Alors que le droit d'appel appartient à toute partie qui y a un intérêt si elle n'y a pas renoncé ; que pour apprécier si une partie a intérêt à faire appel, c'est au dispositif du jugement et non à ses motifs qu'il convient de se référer ; qu'en outre l'intérêt à agir n'est pas subordonné à la démonstration préalable du bien fondé de l'action ; qu'au surplus le tiers à un contrat peut invoquer comme fait juridique la situation créée par le contrat ; qu'en l'espèce, les deux ordonnances des 2 avril 2004 et 2 juillet 2004 du Juge Commissaire portent sur la cession des éléments d'actifs de l'EARL X... concernaient directement le GFA DESMET qui était partie à l'opération de cession, puisqu'il devait poursuivre les baux en cours avec Monsieur Y... ; qu'ainsi le GFA DESMET avait bien intérêt et partant qualité pour s'opposer à la demande d'annulation ou de résolution de la cession intervenue suivant ordonnance du 2 juillet 2004 ; que son appel du jugement entrepris était bien recevable ; que dès lors en statuant comme elle l'a fait, la Cour d'Appel a procédé d'une violation des articles 31 et 546 du Code de Procédure Civile.
DEUXIEME MOYEN DE CASSATION :
Il est encore fait grief à l'arrêt attaqué d'avoir déclaré irrecevable la demande reconventionnelle du GFA DESMET tendant au paiement d'une indemnité d'occupation par Monsieur Y... occupant des terres faisant l'objet du litige.
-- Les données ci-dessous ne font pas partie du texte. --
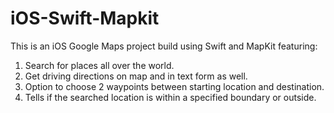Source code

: # iOS-Swift-Mapkit
This is an iOS Google Maps project build using Swift and MapKit featuring:

1. Search for places all over the world.
2. Get driving directions on map and in text form as well.
3. Option to choose 2 waypoints between starting location and destination.
4. Tells if the searched location is within a specified boundary or outside.

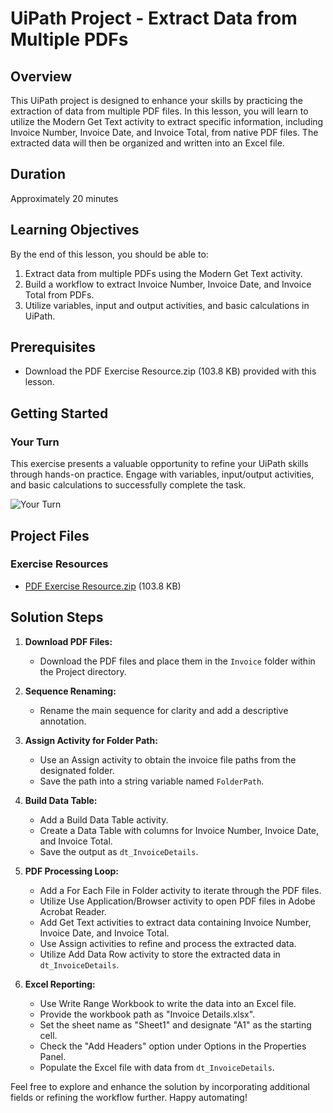 # UiPath Project - Extract Data from Multiple PDFs

## Overview

This UiPath project is designed to enhance your skills by practicing the extraction of data from multiple PDF files. In this lesson, you will learn to utilize the Modern Get Text activity to extract specific information, including Invoice Number, Invoice Date, and Invoice Total, from native PDF files. The extracted data will then be organized and written into an Excel file.

## Duration

Approximately 20 minutes

## Learning Objectives

By the end of this lesson, you should be able to:

1. Extract data from multiple PDFs using the Modern Get Text activity.
2. Build a workflow to extract Invoice Number, Invoice Date, and Invoice Total from PDFs.
3. Utilize variables, input and output activities, and basic calculations in UiPath.

## Prerequisites

- Download the PDF Exercise Resource.zip (103.8 KB) provided with this lesson.

## Getting Started

### Your Turn

This exercise presents a valuable opportunity to refine your UiPath skills through hands-on practice. Engage with variables, input/output activities, and basic calculations to successfully complete the task.

![Your Turn](Your_Turn_NOPROCESS_.png)

## Project Files

### Exercise Resources

- [PDF Exercise Resource.zip](PDF%20Exercise%20Resource.zip) (103.8 KB)


## Solution Steps

1. **Download PDF Files:**
   - Download the PDF files and place them in the `Invoice` folder within the Project directory.

2. **Sequence Renaming:**
   - Rename the main sequence for clarity and add a descriptive annotation.

3. **Assign Activity for Folder Path:**
   - Use an Assign activity to obtain the invoice file paths from the designated folder.
   - Save the path into a string variable named `FolderPath`.

4. **Build Data Table:**
   - Add a Build Data Table activity.
   - Create a Data Table with columns for Invoice Number, Invoice Date, and Invoice Total.
   - Save the output as `dt_InvoiceDetails`.

5. **PDF Processing Loop:**
   - Add a For Each File in Folder activity to iterate through the PDF files.
   - Utilize Use Application/Browser activity to open PDF files in Adobe Acrobat Reader.
   - Add Get Text activities to extract data containing Invoice Number, Invoice Date, and Invoice Total.
   - Use Assign activities to refine and process the extracted data.
   - Utilize Add Data Row activity to store the extracted data in `dt_InvoiceDetails`.

6. **Excel Reporting:**
   - Use Write Range Workbook to write the data into an Excel file.
   - Provide the workbook path as "Invoice Details.xlsx".
   - Set the sheet name as "Sheet1" and designate "A1" as the starting cell.
   - Check the "Add Headers" option under Options in the Properties Panel.
   - Populate the Excel file with data from `dt_InvoiceDetails`.

Feel free to explore and enhance the solution by incorporating additional fields or refining the workflow further. Happy automating!
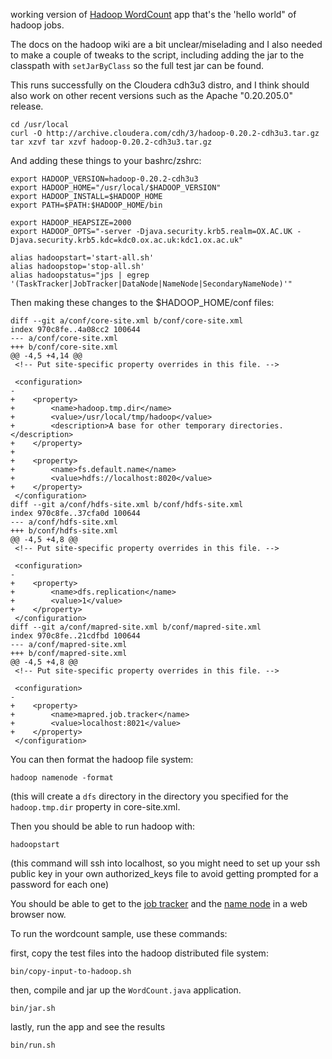 working version of [Hadoop WordCount](http://wiki.apache.org/hadoop/WordCount) app that's the 'hello world" of hadoop jobs.

The docs on the hadoop wiki are a bit unclear/miselading and I also needed to make a couple of tweaks to the script, including adding the jar to the classpath with `setJarByClass` so the full test jar can be found.

This runs successfully on the Cloudera cdh3u3 distro, and I think should also work on other recent versions such as the Apache "0.20.205.0" release.

    cd /usr/local
    curl -O http://archive.cloudera.com/cdh/3/hadoop-0.20.2-cdh3u3.tar.gz
    tar xzvf tar xzvf hadoop-0.20.2-cdh3u3.tar.gz    

And adding these things to your bashrc/zshrc:

    export HADOOP_VERSION=hadoop-0.20.2-cdh3u3
    export HADOOP_HOME="/usr/local/$HADOOP_VERSION"
    export HADOOP_INSTALL=$HADOOP_HOME
    export PATH=$PATH:$HADOOP_HOME/bin

    export HADOOP_HEAPSIZE=2000
    export HADOOP_OPTS="-server -Djava.security.krb5.realm=OX.AC.UK -Djava.security.krb5.kdc=kdc0.ox.ac.uk:kdc1.ox.ac.uk"

    alias hadoopstart='start-all.sh'
    alias hadoopstop='stop-all.sh'
    alias hadoopstatus="jps | egrep '(TaskTracker|JobTracker|DataNode|NameNode|SecondaryNameNode)'"

Then making these changes to the $HADOOP_HOME/conf files:

    diff --git a/conf/core-site.xml b/conf/core-site.xml
    index 970c8fe..4a08cc2 100644
    --- a/conf/core-site.xml
    +++ b/conf/core-site.xml
    @@ -4,5 +4,14 @@
     <!-- Put site-specific property overrides in this file. -->
     
     <configuration>
    -
    +    <property>
    +        <name>hadoop.tmp.dir</name>
    +        <value>/usr/local/tmp/hadoop</value>
    +        <description>A base for other temporary directories.</description>
    +    </property>
    +     
    +    <property>
    +        <name>fs.default.name</name>
    +        <value>hdfs://localhost:8020</value>
    +    </property>    
     </configuration>
    diff --git a/conf/hdfs-site.xml b/conf/hdfs-site.xml
    index 970c8fe..37cfa0d 100644
    --- a/conf/hdfs-site.xml
    +++ b/conf/hdfs-site.xml
    @@ -4,5 +4,8 @@
     <!-- Put site-specific property overrides in this file. -->
     
     <configuration>
    -
    +    <property>
    +        <name>dfs.replication</name>
    +        <value>1</value>
    +    </property>        
     </configuration>
    diff --git a/conf/mapred-site.xml b/conf/mapred-site.xml
    index 970c8fe..21cdfbd 100644
    --- a/conf/mapred-site.xml
    +++ b/conf/mapred-site.xml
    @@ -4,5 +4,8 @@
     <!-- Put site-specific property overrides in this file. -->
     
     <configuration>
    -
    +    <property>
    +        <name>mapred.job.tracker</name>
    +        <value>localhost:8021</value>
    +    </property>    
     </configuration>
    
You can then format the hadoop file system:

    hadoop namenode -format 
 
(this will create a `dfs` directory in the directory you specified for the `hadoop.tmp.dir` property in core-site.xml. 

Then you should be able to run hadoop with:

    hadoopstart

(this command will ssh into localhost, so you might need to set up your ssh public key in your own authorized_keys file to avoid getting prompted for a password for each one)    

You should be able to get to the [job tracker](http://localhost:50030) and the [name node](http://localhost:50070) in a web browser now.

To run the wordcount sample, use these commands:

first, copy the test files into the hadoop distributed file system:
  
    bin/copy-input-to-hadoop.sh 

then, compile and jar up the `WordCount.java` application. 
    
    bin/jar.sh

lastly, run the app and see the results

    bin/run.sh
Aux motifs que pour la première fois en cause d'Appel, le GFA DESMET se prétend créancier à l'égard de Monsieur Y... et de l'EARL DOMAINE DE VERSILLE d'une indemnité d'occupation pour bail verbal et à raison d'un préjudice constitué par la dévalorisation du stock et par le défaut d'entretien pendant trois années des terres et vignes ; que cependant le GFA DESMET qui prétend n'avoir pas reçu, depuis trois ans, un centime du fermage, au soutien de sa demande d'indemnité d'occupation, ne justifie pas à cet égard de la survenance ou de la révélation d'un fait ; que sa prétention d'indemnité d'occupation pour bail verbal est bien nouvelle au sens de l'article 564 sus rappelé ; que sa demande reconventionnelle d'indemnité d'occupation pour bail verbal est donc irrecevable ; que s'agissant du défaut d'entretien de l'exploitation invoqué par le GFA DESMET, il ne constitue pas la survenance ou la révélation d'un fait, puisqu'il est loisible de lire dans les écritures de l'appelante que l'EARL DOMAINE DE VERSILLE avait mal entretenu l'exploitation viticole tel que cela ressort du procès-verbal de constat dressé le 4 mai 2006.
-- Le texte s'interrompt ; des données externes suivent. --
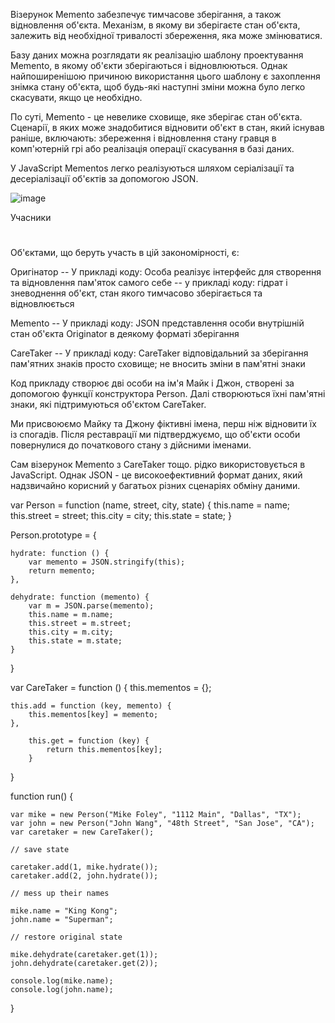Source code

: Візерунок Memento забезпечує тимчасове зберігання, а також відновлення об'єкта. Механізм, в якому ви зберігаєте стан об'єкта, залежить від необхідної тривалості збереження, яка може змінюватися.

Базу даних можна розглядати як реалізацію шаблону проектування Memento, в якому об'єкти зберігаються і відновлюються. Однак найпоширенішою причиною використання цього шаблону є захоплення знімка стану об'єкта, щоб будь-які наступні зміни можна було легко скасувати, якщо це необхідно.

По суті, Memento - це невелике сховище, яке зберігає стан об'єкта. Сценарії, в яких може знадобитися відновити об'єкт в стан, який існував раніше, включають: збереження і відновлення стану гравця в комп'ютерній грі або реалізація операції скасування в базі даних.

У JavaScript Mementos легко реалізуються шляхом серіалізації та десеріалізації об'єктів за допомогою JSON.

![image](https://user-images.githubusercontent.com/46648541/227900936-d175dd0f-d8f6-4f27-abc3-cf5ba758ddf8.png)


Учасники
#
Об'єктами, що беруть участь в цій закономірності, є:

Оригінатор -- У прикладі коду: Особа
реалізує інтерфейс для створення та відновлення пам'яток самого себе
    -- у прикладі коду: гідрат і зневоднення
об'єкт, стан якого тимчасово зберігається та відновлюється

Memento -- У прикладі коду: JSON представлення особи
внутрішній стан об'єкта Originator в деякому форматі зберігання

CareTaker -- У прикладі коду: CareTaker
відповідальний за зберігання пам'ятних знаків
просто сховище; не вносить зміни в пам'ятні знаки

Код прикладу створює дві особи на ім'я Майк і Джон, створені за допомогою функції конструктора Person. Далі створюються їхні пам'ятні знаки, які підтримуються об'єктом CareTaker.

Ми присвоюємо Майку та Джону фіктивні імена, перш ніж відновити їх із спогадів. Після реставрації ми підтверджуємо, що об'єкти особи повернулися до початкового стану з дійсними іменами.

Сам візерунок Memento з CareTaker тощо. рідко використовується в JavaScript. Однак JSON - це високоефективний формат даних, який надзвичайно корисний у багатьох різних сценаріях обміну даними.

var Person = function (name, street, city, state) {
    this.name = name;
    this.street = street;
    this.city = city;
    this.state = state;
}

Person.prototype = {

    hydrate: function () {
        var memento = JSON.stringify(this);
        return memento;
    },

    dehydrate: function (memento) {
        var m = JSON.parse(memento);
        this.name = m.name;
        this.street = m.street;
        this.city = m.city;
        this.state = m.state;
    }
}

var CareTaker = function () {
    this.mementos = {};

    this.add = function (key, memento) {
        this.mementos[key] = memento;
    },

        this.get = function (key) {
            return this.mementos[key];
        }
}

function run() {

    var mike = new Person("Mike Foley", "1112 Main", "Dallas", "TX");
    var john = new Person("John Wang", "48th Street", "San Jose", "CA");
    var caretaker = new CareTaker();

    // save state

    caretaker.add(1, mike.hydrate());
    caretaker.add(2, john.hydrate());

    // mess up their names

    mike.name = "King Kong";
    john.name = "Superman";

    // restore original state

    mike.dehydrate(caretaker.get(1));
    john.dehydrate(caretaker.get(2));

    console.log(mike.name);
    console.log(john.name);
}
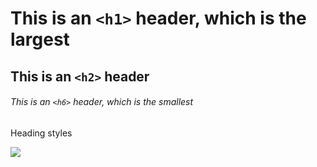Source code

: # This is an `<h1>` header, which is the largest

## This is an `<h2>` header

###### This is an `<h6>` header, which is the smallest

Heading styles

<img src="https://octodex.github.com/images/yaktocat.png" alt-text="Image of Yaktocat"/>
Alors d'une part que les parties peuvent soumettre de nouvelles prétentions pour faire écarter les prétentions adverses ou faire juger les questions nées de la révélation d'un fait ; qu'elles peuvent ajouter aux demandes soumises au Premier Juge les demandes qui en sont la conséquence ou le complément. ; qu'en l'espèce, la demande de paiement d'une indemnité d'occupation qui se rattachait par voie de conséquence à la demande principale tendant à voir dire n'y avoir lieu à nullité de la cession, était bien recevable en appel, ayant pour objet de s'opposer et de faire écarter la prétention adverse ; que dès lors en statuant comme elle l'a fait, la Cour d'Appel a violé les articles 564 et 566 du Code de Procédure Civile.
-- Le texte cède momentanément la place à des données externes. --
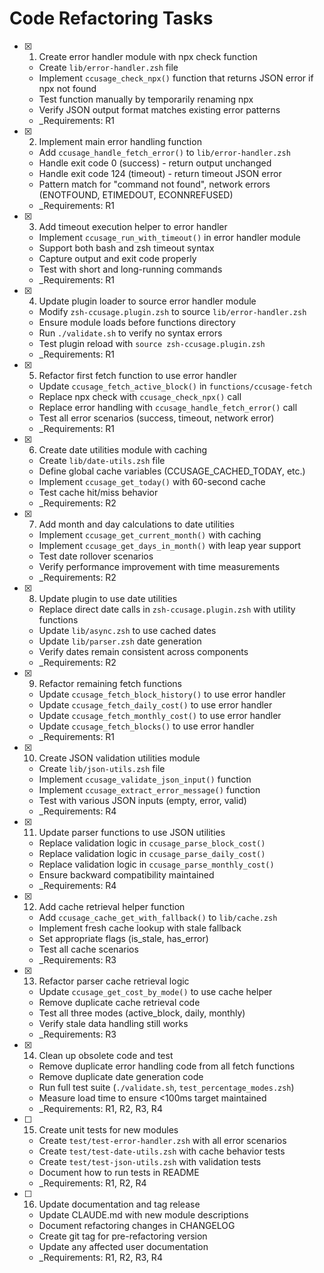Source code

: # Code Refactoring Tasks

- [x] 1. Create error handler module with npx check function
  - Create `lib/error-handler.zsh` file
  - Implement `ccusage_check_npx()` function that returns JSON error if npx not found
  - Test function manually by temporarily renaming npx
  - Verify JSON output format matches existing error patterns
  - _Requirements: R1

- [x] 2. Implement main error handling function
  - Add `ccusage_handle_fetch_error()` to `lib/error-handler.zsh`
  - Handle exit code 0 (success) - return output unchanged
  - Handle exit code 124 (timeout) - return timeout JSON error
  - Pattern match for "command not found", network errors (ENOTFOUND, ETIMEDOUT, ECONNREFUSED)
  - _Requirements: R1

- [x] 3. Add timeout execution helper to error handler
  - Implement `ccusage_run_with_timeout()` in error handler module
  - Support both bash and zsh timeout syntax
  - Capture output and exit code properly
  - Test with short and long-running commands
  - _Requirements: R1

- [x] 4. Update plugin loader to source error handler module
  - Modify `zsh-ccusage.plugin.zsh` to source `lib/error-handler.zsh`
  - Ensure module loads before functions directory
  - Run `./validate.sh` to verify no syntax errors
  - Test plugin reload with `source zsh-ccusage.plugin.zsh`
  - _Requirements: R1

- [x] 5. Refactor first fetch function to use error handler
  - Update `ccusage_fetch_active_block()` in `functions/ccusage-fetch`
  - Replace npx check with `ccusage_check_npx()` call
  - Replace error handling with `ccusage_handle_fetch_error()` call
  - Test all error scenarios (success, timeout, network error)
  - _Requirements: R1

- [x] 6. Create date utilities module with caching
  - Create `lib/date-utils.zsh` file
  - Define global cache variables (CCUSAGE_CACHED_TODAY, etc.)
  - Implement `ccusage_get_today()` with 60-second cache
  - Test cache hit/miss behavior
  - _Requirements: R2

- [x] 7. Add month and day calculations to date utilities
  - Implement `ccusage_get_current_month()` with caching
  - Implement `ccusage_get_days_in_month()` with leap year support
  - Test date rollover scenarios
  - Verify performance improvement with time measurements
  - _Requirements: R2

- [x] 8. Update plugin to use date utilities
  - Replace direct date calls in `zsh-ccusage.plugin.zsh` with utility functions
  - Update `lib/async.zsh` to use cached dates
  - Update `lib/parser.zsh` date generation
  - Verify dates remain consistent across components
  - _Requirements: R2

- [x] 9. Refactor remaining fetch functions
  - Update `ccusage_fetch_block_history()` to use error handler
  - Update `ccusage_fetch_daily_cost()` to use error handler
  - Update `ccusage_fetch_monthly_cost()` to use error handler  
  - Update `ccusage_fetch_blocks()` to use error handler
  - _Requirements: R1

- [x] 10. Create JSON validation utilities module
  - Create `lib/json-utils.zsh` file
  - Implement `ccusage_validate_json_input()` function
  - Implement `ccusage_extract_error_message()` function
  - Test with various JSON inputs (empty, error, valid)
  - _Requirements: R4

- [x] 11. Update parser functions to use JSON utilities
  - Replace validation logic in `ccusage_parse_block_cost()`
  - Replace validation logic in `ccusage_parse_daily_cost()`
  - Replace validation logic in `ccusage_parse_monthly_cost()`
  - Ensure backward compatibility maintained
  - _Requirements: R4

- [x] 12. Add cache retrieval helper function
  - Add `ccusage_cache_get_with_fallback()` to `lib/cache.zsh`
  - Implement fresh cache lookup with stale fallback
  - Set appropriate flags (is_stale, has_error)
  - Test all cache scenarios
  - _Requirements: R3

- [x] 13. Refactor parser cache retrieval logic
  - Update `ccusage_get_cost_by_mode()` to use cache helper
  - Remove duplicate cache retrieval code
  - Test all three modes (active_block, daily, monthly)
  - Verify stale data handling still works
  - _Requirements: R3

- [x] 14. Clean up obsolete code and test
  - Remove duplicate error handling code from all fetch functions
  - Remove duplicate date generation code
  - Run full test suite (`./validate.sh`, `test_percentage_modes.zsh`)
  - Measure load time to ensure <100ms target maintained
  - _Requirements: R1, R2, R3, R4

- [ ] 15. Create unit tests for new modules
  - Create `test/test-error-handler.zsh` with all error scenarios
  - Create `test/test-date-utils.zsh` with cache behavior tests
  - Create `test/test-json-utils.zsh` with validation tests
  - Document how to run tests in README
  - _Requirements: R1, R2, R4

- [ ] 16. Update documentation and tag release
  - Update CLAUDE.md with new module descriptions
  - Document refactoring changes in CHANGELOG
  - Create git tag for pre-refactoring version
  - Update any affected user documentation
  - _Requirements: R1, R2, R3, R4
Alors en outre qu'est encore recevable la prétention en appel née de la révélation d'un fait ; qu'en l'espèce le défaut d'entretien de l'exploitation avait été révélé par le procès verbal dressé par la SCP HALGANG-COEURJOLY, Huissier de Justice, le 4 mai 2006, soit à une date où le GFA DESMET, qui n'en avait disposé que quelques jours plus tard, n'avait pu en faire état à la date du 6 juin 2006, à laquelle les débats devant le Tribunal avaient eu lieu ; que dès lors en statuant encore comme elle l'a fait, la Cour d'Appel n'a pas légalement justifié sa décision au regard des mêmes textes.
TROISIEME MOYEN DE CASSATION :
Il est fait grief à l'arrêt attaqué d'avoir, par confirmation du jugement entrepris, constaté la nullité de la cession intervenue suivant ordonnance du Juge Commissaire en date du 2 juillet 2004, et condamné, en conséquence, Maître Martin Z... ès qualités à restituer à Monsieur Y... la somme de 233.461 euros correspondant au prix de cession et 78.657 euros correspondant à la reprise du stock.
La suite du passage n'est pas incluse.